Work item: Exclude all pictures. Then restate, word for word, the entries from the first line through the line that contains "### To run the app, you".

(Extracted records)

########

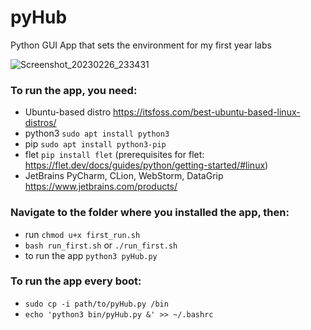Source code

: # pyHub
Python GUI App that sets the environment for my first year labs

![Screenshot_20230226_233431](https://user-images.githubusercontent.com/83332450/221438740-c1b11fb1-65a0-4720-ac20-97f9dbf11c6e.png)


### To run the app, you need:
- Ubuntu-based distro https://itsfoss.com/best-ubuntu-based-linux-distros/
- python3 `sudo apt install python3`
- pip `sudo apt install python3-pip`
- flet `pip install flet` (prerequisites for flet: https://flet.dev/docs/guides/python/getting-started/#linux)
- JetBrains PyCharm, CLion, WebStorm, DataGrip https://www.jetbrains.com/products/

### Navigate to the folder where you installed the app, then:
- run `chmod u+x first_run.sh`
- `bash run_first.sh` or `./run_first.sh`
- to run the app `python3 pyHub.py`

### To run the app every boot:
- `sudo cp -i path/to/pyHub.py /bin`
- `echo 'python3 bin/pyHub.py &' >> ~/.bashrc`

########

Answer to this task:
Source code

: # pyHub
Python GUI App that sets the environment for my first year labs

![Screenshot_20230226_233431](https://user-images.githubusercontent.com/83332450/221438740-c1b11fb1-65a0-4720-ac20-97f9dbf11c6e.png)


### To run the app, you need:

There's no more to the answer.